Brooke tossed the trash in a container and returned her unopened milk carton and uneaten Payday to the mini refrigerator. After dimming the safe room's interior lights, she took a seat in front of a dozen monitors and checked the digital recorders that were linked to motion detectors outside the farmhouse. If an intruder had been watching Jennifer through the upstairs window, he might have tripped one of the hidden detectors, which would have activated a recorder. Brooke checked the machines. Nothing.
Jennifer must have imagined seeing a man
, she thought. How many nights had Brooke been awakened by a sound and mistaken a shadow for an intruder?
A camera showed two SUVs from the private security company turning off the main blacktop onto the mile-long driveway that led up a hill to the farmhouse.
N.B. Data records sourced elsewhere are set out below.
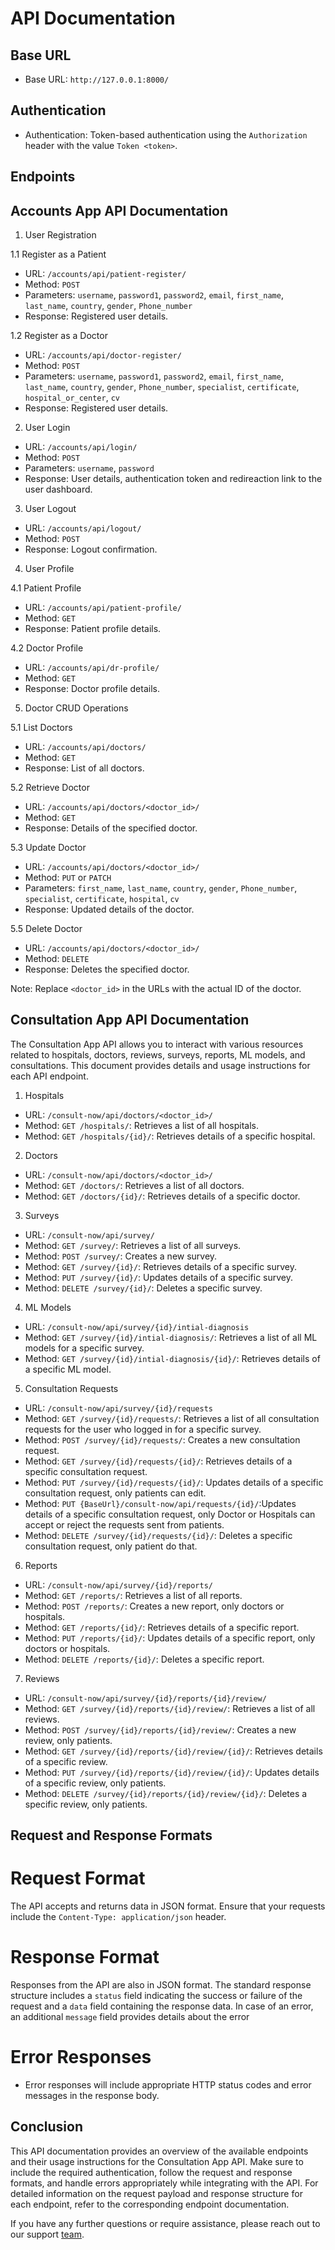 # API Documentation

## Base URL

- Base URL: `http://127.0.0.1:8000/`

## Authentication

- Authentication: Token-based authentication using the `Authorization` header with the value `Token <token>`.

## Endpoints

## Accounts App API Documentation

1. User Registration

1.1 Register as a Patient

- URL: `/accounts/api/patient-register/`
- Method: `POST`
- Parameters: `username`, `password1`, `password2`, `email`, `first_name`, `last_name`, `country`, `gender`, `Phone_number`
- Response: Registered user details.

1.2 Register as a Doctor

- URL: `/accounts/api/doctor-register/`
- Method: `POST`
- Parameters: `username`, `password1`, `password2`, `email`, `first_name`, `last_name`, `country`, `gender`, `Phone_number`, `specialist`, `certificate`, `hospital_or_center`, `cv`
- Response: Registered user details.

2. User Login

- URL: `/accounts/api/login/`
- Method: `POST`
- Parameters: `username`, `password`
- Response: User details, authentication token and redireaction link to the user dashboard.

3. User Logout

- URL: `/accounts/api/logout/`
- Method: `POST`
- Response: Logout confirmation.

4. User Profile

4.1 Patient Profile

- URL: `/accounts/api/patient-profile/`
- Method: `GET`
- Response: Patient profile details.

4.2 Doctor Profile

- URL: `/accounts/api/dr-profile/`
- Method: `GET`
- Response: Doctor profile details.

5. Doctor CRUD Operations

5.1 List Doctors

- URL: `/accounts/api/doctors/`
- Method: `GET`
- Response: List of all doctors.

5.2 Retrieve Doctor

- URL: `/accounts/api/doctors/<doctor_id>/`
- Method: `GET`
- Response: Details of the specified doctor.

5.3 Update Doctor

- URL: `/accounts/api/doctors/<doctor_id>/`
- Method: `PUT` or `PATCH`
- Parameters: `first_name`, `last_name`, `country`, `gender`, `Phone_number`, `specialist`, `certificate`, `hospital`, `cv`
- Response: Updated details of the doctor.

5.5 Delete Doctor

- URL: `/accounts/api/doctors/<doctor_id>/`
- Method: `DELETE`
- Response: Deletes the specified doctor.

Note: Replace `<doctor_id>` in the URLs with the actual ID of the doctor.


## Consultation App API Documentation

The Consultation App API allows you to interact with various resources related to hospitals, doctors, reviews, surveys, reports, ML models, and consultations. This document provides details and usage instructions for each API endpoint.

1. Hospitals

- URL: `/consult-now/api/doctors/<doctor_id>/`
- Method: `GET /hospitals/`: Retrieves a list of all hospitals.
- Method: `GET /hospitals/{id}/`: Retrieves details of a specific hospital.

2. Doctors

- URL: `/consult-now/api/doctors/<doctor_id>/`
- Method: `GET /doctors/`: Retrieves a list of all doctors.
- Method: `GET /doctors/{id}/`: Retrieves details of a specific doctor.

3. Surveys

- URL: `/consult-now/api/survey/`
- Method: `GET /survey/`: Retrieves a list of all surveys.
- Method: `POST /survey/`: Creates a new survey.
- Method: `GET /survey/{id}/`: Retrieves details of a specific survey.
- Method: `PUT /survey/{id}/`: Updates details of a specific survey.
- Method: `DELETE /survey/{id}/`: Deletes a specific survey.

4. ML Models

- URL: `/consult-now/api/survey/{id}/intial-diagnosis`
- Method: `GET /survey/{id}/intial-diagnosis/`: Retrieves a list of all ML models for a specific survey.
- Method: `GET /survey/{id}/intial-diagnosis/{id}/`: Retrieves details of a specific ML model.

5. Consultation Requests

- URL: `/consult-now/api/survey/{id}/requests`
- Method: `GET /survey/{id}/requests/`: Retrieves a list of all consultation requests for the user who logged in for a specific survey.
- Method: `POST /survey/{id}/requests/`: Creates a new consultation request.
- Method: `GET /survey/{id}/requests/{id}/`: Retrieves details of a specific consultation request.
- Method: `PUT /survey/{id}/requests/{id}/`: Updates details of a specific consultation request, only patients can edit.
- Method: `PUT {BaseUrl}/consult-now/api/requests/{id}/`:Updates details of a specific consultation request, only Doctor or Hospitals can accept or reject the requests sent from patients.
- Method: `DELETE /survey/{id}/requests/{id}/`: Deletes a specific consultation request, only patient do that.

6. Reports

- URL: `/consult-now/api/survey/{id}/reports/`
- Method: `GET /reports/`: Retrieves a list of all reports.
- Method: `POST /reports/`: Creates a new report, only doctors or hospitals.
- Method: `GET /reports/{id}/`: Retrieves details of a specific report.
- Method: `PUT /reports/{id}/`: Updates details of a specific report, only doctors or hospitals.
- Method: `DELETE /reports/{id}/`: Deletes a specific report.

7. Reviews

- URL: `/consult-now/api/survey/{id}/reports/{id}/review/`
- Method: `GET /survey/{id}/reports/{id}/review/`: Retrieves a list of all reviews.
- Method: `POST /survey/{id}/reports/{id}/review/`: Creates a new review, only patients.
- Method: `GET /survey/{id}/reports/{id}/review/{id}/`: Retrieves details of a specific review.
- Method: `PUT /survey/{id}/reports/{id}/review/{id}/`: Updates details of a specific review, only patients.
- Method: `DELETE /survey/{id}/reports/{id}/review/{id}/`: Deletes a specific review, only patients.

## Request and Response Formats

# Request Format

The API accepts and returns data in JSON format. Ensure that your requests include the `Content-Type: application/json` header.

# Response Format

Responses from the API are also in JSON format. The standard response structure includes a `status` field indicating the success or failure of the request and a `data` field containing the response data. In case of an error, an additional `message` field provides details about the error

# Error Responses

- Error responses will include appropriate HTTP status codes and error messages in the response body.

## Conclusion

This API documentation provides an overview of the available endpoints and their usage instructions for the Consultation App API. Make sure to include the required authentication, follow the request and response formats, and handle errors appropriately while integrating with the API. For detailed information on the request payload and response structure for each endpoint, refer to the corresponding endpoint documentation.

If you have any further questions or require assistance, please reach out to our support [team](mailto:pydevazmi@gmail.com).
Brooke and Jennifer had moved into the green-trimmed, white clapboard Victorian three months ago. Built in 1893, it was a few miles north of Berryville, Virginia, a rural town best remembered because Confederate colonel John S. Mosby, the “Gray Ghost,” had raided a Union supply train there during the Civil War and escaped with much-needed supplies. The farmhouse was surrounded by ten wooded acres and was off the beaten path, which is why Brooke had bought it. Her role in helping save a U.S. ambassador in Somalia and stopping a suicide attack in Mogadishu had given her an unwanted high profile. It had also made her a priority target of the Falcon's. Some forty million television viewers had watched a documentary on the Al Arabic network about her heroism in Somalia. She'd been fêted at the White House after she'd returned. Moving with Jennifer to the outskirts of sleepy Berryville had been a way to retreat from the spotlight.